- HOW TO COMPLETE THIS TASK -
In the listing below, locate the line containing "#### Reference" and the line containing "- https://github.com/w4zu/Debian_security". Output both of them and every line between, exactly as written, and nothing more.
[[ AVAILABLE RECORDS, beginning ]]
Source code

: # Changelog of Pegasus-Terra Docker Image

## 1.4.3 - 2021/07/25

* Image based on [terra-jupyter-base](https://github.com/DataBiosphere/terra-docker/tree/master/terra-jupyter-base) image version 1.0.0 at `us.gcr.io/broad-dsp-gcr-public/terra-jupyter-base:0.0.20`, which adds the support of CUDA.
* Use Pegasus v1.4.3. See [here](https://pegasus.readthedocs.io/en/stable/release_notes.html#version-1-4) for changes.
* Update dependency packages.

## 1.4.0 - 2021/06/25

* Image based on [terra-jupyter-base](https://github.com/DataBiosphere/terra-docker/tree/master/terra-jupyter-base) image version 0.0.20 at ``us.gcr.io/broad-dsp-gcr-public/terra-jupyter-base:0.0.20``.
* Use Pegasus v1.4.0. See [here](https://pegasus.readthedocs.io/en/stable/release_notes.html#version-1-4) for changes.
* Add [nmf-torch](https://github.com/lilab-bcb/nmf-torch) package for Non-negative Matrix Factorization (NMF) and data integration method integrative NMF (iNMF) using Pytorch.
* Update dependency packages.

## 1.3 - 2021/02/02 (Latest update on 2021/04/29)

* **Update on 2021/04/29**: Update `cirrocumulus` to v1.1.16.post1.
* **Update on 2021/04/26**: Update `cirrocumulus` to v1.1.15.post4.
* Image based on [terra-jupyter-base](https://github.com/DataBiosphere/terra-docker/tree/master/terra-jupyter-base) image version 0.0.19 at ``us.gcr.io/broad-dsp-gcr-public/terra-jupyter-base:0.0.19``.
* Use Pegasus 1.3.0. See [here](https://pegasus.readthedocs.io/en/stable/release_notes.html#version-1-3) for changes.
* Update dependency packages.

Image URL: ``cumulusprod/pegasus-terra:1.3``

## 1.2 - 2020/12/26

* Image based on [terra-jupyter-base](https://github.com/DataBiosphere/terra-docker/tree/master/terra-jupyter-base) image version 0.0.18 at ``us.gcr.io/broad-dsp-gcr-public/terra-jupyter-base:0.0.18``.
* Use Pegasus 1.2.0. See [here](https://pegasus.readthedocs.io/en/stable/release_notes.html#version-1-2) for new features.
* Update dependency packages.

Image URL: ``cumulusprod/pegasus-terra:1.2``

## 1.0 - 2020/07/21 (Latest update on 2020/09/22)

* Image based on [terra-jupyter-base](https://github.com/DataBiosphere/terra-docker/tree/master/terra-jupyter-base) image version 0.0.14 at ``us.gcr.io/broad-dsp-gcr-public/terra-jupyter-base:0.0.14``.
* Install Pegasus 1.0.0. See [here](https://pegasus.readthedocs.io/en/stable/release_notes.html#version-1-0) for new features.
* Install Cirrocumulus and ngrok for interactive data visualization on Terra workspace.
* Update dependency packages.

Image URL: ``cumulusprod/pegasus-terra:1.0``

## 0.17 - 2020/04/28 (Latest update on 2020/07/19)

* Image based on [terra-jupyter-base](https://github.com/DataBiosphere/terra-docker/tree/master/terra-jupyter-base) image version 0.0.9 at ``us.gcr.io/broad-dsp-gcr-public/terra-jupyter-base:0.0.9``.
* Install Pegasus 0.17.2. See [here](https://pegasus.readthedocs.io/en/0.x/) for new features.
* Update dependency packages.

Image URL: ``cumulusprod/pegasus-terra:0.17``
[[ AVAILABLE RECORDS, end ]]
[[ AVAILABLE RECORDS, beginning ]]
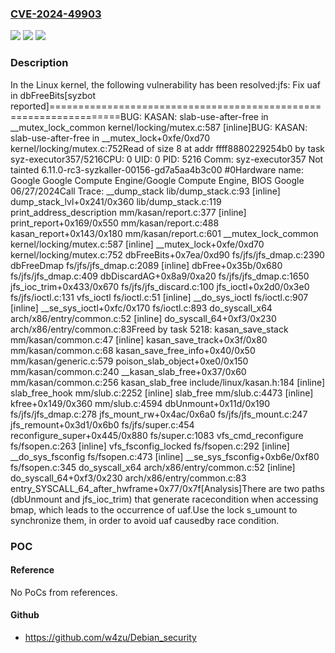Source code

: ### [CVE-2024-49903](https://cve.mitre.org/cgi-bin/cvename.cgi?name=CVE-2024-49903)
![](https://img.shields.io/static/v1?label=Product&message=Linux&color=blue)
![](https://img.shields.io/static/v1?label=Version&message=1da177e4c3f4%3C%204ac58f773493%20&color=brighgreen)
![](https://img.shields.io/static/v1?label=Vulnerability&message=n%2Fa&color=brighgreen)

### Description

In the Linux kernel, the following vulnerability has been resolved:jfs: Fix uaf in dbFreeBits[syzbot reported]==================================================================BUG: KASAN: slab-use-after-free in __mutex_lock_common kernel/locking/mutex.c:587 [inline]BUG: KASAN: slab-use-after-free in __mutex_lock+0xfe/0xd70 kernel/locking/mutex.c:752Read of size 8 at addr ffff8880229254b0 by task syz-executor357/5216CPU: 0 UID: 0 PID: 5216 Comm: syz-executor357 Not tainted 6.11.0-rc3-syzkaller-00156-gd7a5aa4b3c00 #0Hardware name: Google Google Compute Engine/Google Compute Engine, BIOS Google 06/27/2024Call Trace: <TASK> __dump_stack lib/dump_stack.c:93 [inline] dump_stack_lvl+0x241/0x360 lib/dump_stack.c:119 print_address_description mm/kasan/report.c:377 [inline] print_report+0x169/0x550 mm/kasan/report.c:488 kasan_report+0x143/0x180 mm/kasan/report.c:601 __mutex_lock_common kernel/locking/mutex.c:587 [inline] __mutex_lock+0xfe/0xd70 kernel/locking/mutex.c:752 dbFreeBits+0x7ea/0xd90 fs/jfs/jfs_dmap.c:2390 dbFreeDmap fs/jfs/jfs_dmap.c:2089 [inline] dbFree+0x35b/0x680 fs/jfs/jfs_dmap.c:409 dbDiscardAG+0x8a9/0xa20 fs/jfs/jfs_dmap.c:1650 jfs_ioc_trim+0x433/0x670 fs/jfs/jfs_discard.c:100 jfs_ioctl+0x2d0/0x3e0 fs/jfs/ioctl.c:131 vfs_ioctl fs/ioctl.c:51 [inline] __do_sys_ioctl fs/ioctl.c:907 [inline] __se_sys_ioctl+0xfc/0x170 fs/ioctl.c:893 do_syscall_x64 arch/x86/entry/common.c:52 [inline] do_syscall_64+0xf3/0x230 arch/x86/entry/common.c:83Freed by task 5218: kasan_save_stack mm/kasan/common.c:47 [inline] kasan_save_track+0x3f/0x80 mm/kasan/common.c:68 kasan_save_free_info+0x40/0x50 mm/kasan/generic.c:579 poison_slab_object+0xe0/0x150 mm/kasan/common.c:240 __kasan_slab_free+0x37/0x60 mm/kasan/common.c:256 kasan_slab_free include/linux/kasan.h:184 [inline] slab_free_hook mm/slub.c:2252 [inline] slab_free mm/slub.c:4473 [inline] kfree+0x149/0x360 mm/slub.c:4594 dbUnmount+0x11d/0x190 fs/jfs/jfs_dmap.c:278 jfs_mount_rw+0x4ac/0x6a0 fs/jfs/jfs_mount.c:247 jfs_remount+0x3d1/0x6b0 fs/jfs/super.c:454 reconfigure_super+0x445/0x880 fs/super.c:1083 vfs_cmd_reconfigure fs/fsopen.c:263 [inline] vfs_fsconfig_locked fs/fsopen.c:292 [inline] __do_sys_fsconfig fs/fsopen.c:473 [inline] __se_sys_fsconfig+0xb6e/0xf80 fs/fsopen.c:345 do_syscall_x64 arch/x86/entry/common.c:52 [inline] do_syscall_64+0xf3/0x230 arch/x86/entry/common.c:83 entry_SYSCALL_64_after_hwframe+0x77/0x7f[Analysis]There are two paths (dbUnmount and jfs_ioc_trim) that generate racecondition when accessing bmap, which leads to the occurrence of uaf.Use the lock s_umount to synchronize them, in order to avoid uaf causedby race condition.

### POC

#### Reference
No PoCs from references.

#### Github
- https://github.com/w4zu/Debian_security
[[ AVAILABLE RECORDS, end ]]
- RESULT OF THIS EXERCISE -
#### Reference
No PoCs from references.

#### Github
- https://github.com/w4zu/Debian_security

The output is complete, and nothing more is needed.